FoodKiwi pickles: The exotic twist your pantry needs

Kiwi pickles: The exotic twist your pantry needs

Pickling is a preservation method that has been appreciated for centuries. While pickled cucumbers, cabbage, or beets are classics, how about trying kiwi? It may sound a bit exotic, but pickled kiwi surprises with its flavour and is quickly becoming popular. Try this unique recipe and discover that pickles can be not only healthy but also original.

Fermented kiwi is a great way to use this fruit.
Fermented kiwi is a great way to use this fruit.
Images source: © Adobe Stock

18 November 2024 14:21

Who says that pickles have to be traditional? Kiwi, with its sweet and sour taste, is perfect for pickling. It creates a unique snack that works well as an addition to dishes or on its own. Pickled kiwi offers a refreshing taste with a touch of acidity and sweetness, and it's rich in probiotics that support our immunity.

Pickled kiwi recipe

Pickled kiwi is a delightful surprise in the world of pickles—it's original, tasty, and full of healthy bacteria. This unusual addition will enhance your kitchen repertoire and amaze guests. It's worth a try to discover that pickles can be healthy, exotic, and full of new flavours.

Ingredients:

  • 6 ripe kiwis (but not overripe),
  • 2 cloves of garlic,
  • 4 cups of water,
  • 1 tablespoon of salt,
  • a few peppercorns,
  • a slice of fresh ginger or a bay leaf for aroma (optional).

Pickled kiwi not only surprises with its flavour but also has numerous health benefits. Due to the fermentation process, it becomes rich in natural probiotics that aid digestion and boost the immune system. Adding kiwi to your diet is a fantastic way to diversify meals and introduce originality. Pickled kiwi is excellent in salads, sandwiches, and as a distinctive element on a cheese board.

Preparation:

  1. Peel the kiwi and cut them into halves or thick slices, depending on your preference. Place the kiwi slices in a jar and add the garlic cloves, pepper, and optionally a slice of ginger or a bay leaf.
  2. In a separate container, mix water with salt until the salt is completely dissolved. Pour the prepared brine over the kiwi so that the fruit is completely submerged.
  3. Seal the jar and let it sit for 3-4 days at room temperature.
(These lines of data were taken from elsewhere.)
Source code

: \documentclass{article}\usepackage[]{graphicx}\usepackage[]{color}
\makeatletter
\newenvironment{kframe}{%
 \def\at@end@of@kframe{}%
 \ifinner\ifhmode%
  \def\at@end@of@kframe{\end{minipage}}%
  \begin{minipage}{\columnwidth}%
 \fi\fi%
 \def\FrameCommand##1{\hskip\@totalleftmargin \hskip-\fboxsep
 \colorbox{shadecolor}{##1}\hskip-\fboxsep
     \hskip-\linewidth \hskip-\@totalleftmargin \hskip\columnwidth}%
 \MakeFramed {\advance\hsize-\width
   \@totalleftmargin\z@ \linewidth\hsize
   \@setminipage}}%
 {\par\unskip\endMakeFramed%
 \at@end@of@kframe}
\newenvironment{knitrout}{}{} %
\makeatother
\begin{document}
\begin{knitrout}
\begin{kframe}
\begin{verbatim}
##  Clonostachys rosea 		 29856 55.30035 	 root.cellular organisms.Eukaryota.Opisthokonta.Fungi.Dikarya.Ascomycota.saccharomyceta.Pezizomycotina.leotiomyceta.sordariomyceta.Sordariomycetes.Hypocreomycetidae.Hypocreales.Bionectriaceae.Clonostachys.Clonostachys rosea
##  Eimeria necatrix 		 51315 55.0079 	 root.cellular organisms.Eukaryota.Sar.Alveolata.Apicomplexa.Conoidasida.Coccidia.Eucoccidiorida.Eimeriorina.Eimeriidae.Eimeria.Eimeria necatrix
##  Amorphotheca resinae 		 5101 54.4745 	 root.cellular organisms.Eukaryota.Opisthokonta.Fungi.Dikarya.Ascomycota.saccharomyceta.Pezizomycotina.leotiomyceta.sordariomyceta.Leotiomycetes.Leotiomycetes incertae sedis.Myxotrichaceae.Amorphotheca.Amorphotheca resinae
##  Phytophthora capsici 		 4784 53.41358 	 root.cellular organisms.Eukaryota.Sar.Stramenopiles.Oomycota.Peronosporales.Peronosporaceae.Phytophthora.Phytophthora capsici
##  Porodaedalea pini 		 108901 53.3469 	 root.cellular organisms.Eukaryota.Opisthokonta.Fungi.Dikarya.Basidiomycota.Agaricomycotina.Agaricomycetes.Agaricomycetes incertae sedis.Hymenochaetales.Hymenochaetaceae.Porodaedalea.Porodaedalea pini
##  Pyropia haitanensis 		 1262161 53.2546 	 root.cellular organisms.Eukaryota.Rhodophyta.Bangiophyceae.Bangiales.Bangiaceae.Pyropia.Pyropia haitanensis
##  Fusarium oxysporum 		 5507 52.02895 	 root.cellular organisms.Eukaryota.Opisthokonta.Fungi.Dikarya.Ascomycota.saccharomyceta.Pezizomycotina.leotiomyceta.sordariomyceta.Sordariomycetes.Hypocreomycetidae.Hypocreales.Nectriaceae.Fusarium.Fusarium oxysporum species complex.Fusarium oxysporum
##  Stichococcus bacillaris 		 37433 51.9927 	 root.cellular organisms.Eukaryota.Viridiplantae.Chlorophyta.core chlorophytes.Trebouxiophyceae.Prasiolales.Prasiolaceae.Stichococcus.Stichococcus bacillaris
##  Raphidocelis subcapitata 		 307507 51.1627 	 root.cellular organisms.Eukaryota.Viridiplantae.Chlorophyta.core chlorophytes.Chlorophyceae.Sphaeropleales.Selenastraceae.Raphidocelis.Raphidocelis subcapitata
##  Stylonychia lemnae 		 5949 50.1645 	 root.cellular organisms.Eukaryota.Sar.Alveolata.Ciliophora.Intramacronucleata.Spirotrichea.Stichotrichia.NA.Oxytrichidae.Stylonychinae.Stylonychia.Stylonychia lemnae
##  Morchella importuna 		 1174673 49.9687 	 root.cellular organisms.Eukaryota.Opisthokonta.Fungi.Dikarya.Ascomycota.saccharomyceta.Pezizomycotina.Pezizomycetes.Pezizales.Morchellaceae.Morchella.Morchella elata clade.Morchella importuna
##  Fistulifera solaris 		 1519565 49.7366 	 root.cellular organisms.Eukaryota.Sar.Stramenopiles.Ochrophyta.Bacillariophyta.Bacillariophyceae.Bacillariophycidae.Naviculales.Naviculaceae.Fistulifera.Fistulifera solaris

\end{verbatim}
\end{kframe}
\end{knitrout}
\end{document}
After this time, taste it, and if the flavour is to your liking, move the jar to the refrigerator to halt further fermentation.

Additional tips:

  • Store pickled kiwi in the refrigerator and consume within a few weeks. The taste may gently evolve, so it's worth sampling after a few days to find the perfect moment for consumption.
  • If you desire a more pronounced flavour, consider adding a bit of chilli or a few slices of onion to the pickles before sealing the jar.